About this exercise: Exactly the lines from the top of the records below through the one containing "First, an attitude" must be set down, with no line added or dropped.

Saved entries
%%

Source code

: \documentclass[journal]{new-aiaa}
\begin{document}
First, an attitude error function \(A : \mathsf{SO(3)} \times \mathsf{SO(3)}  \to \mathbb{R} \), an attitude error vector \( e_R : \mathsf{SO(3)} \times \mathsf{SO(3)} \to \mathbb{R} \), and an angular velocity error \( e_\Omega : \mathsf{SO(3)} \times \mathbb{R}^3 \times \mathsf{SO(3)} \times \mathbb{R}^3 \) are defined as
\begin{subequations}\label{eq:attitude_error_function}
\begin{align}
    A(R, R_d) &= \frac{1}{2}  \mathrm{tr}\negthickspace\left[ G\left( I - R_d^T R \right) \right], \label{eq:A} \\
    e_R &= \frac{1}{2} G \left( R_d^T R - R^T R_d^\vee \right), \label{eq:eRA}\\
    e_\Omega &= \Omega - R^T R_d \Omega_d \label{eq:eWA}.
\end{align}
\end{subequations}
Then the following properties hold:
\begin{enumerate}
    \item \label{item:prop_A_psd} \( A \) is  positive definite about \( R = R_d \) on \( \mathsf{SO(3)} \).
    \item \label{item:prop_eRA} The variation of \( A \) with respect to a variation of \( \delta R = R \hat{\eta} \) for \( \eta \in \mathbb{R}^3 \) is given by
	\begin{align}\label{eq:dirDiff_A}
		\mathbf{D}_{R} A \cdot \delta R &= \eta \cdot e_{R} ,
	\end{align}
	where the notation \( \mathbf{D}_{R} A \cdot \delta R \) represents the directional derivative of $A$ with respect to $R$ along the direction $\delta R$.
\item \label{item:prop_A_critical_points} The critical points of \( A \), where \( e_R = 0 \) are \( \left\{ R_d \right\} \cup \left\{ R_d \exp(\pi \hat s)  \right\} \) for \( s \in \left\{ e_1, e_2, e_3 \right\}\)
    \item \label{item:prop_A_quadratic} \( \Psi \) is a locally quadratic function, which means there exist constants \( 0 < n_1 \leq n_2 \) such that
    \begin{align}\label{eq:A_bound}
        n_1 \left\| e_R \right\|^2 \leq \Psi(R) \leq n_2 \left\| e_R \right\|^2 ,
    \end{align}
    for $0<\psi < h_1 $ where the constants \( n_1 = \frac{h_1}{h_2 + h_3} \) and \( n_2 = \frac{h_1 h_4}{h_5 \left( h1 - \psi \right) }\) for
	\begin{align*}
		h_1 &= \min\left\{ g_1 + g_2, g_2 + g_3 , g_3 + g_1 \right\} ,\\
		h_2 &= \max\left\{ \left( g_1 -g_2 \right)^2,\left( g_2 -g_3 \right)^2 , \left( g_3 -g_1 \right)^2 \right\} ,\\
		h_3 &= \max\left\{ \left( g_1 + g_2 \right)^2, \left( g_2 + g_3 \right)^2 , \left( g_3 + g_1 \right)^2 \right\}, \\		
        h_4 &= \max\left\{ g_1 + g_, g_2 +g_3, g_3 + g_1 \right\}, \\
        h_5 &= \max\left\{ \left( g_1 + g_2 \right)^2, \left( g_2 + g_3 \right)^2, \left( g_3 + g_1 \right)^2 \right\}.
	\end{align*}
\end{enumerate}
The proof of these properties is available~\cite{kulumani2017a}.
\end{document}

%%

Answer for the task:
Source code

: \documentclass[journal]{new-aiaa}
\begin{document}
First, an attitude error function \(A : \mathsf{SO(3)} \times \mathsf{SO(3)}  \to \mathbb{R} \), an attitude error vector \( e_R : \mathsf{SO(3)} \times \mathsf{SO(3)} \to \mathbb{R} \), and an angular velocity error \( e_\Omega : \mathsf{SO(3)} \times \mathbb{R}^3 \times \mathsf{SO(3)} \times \mathbb{R}^3 \) are defined as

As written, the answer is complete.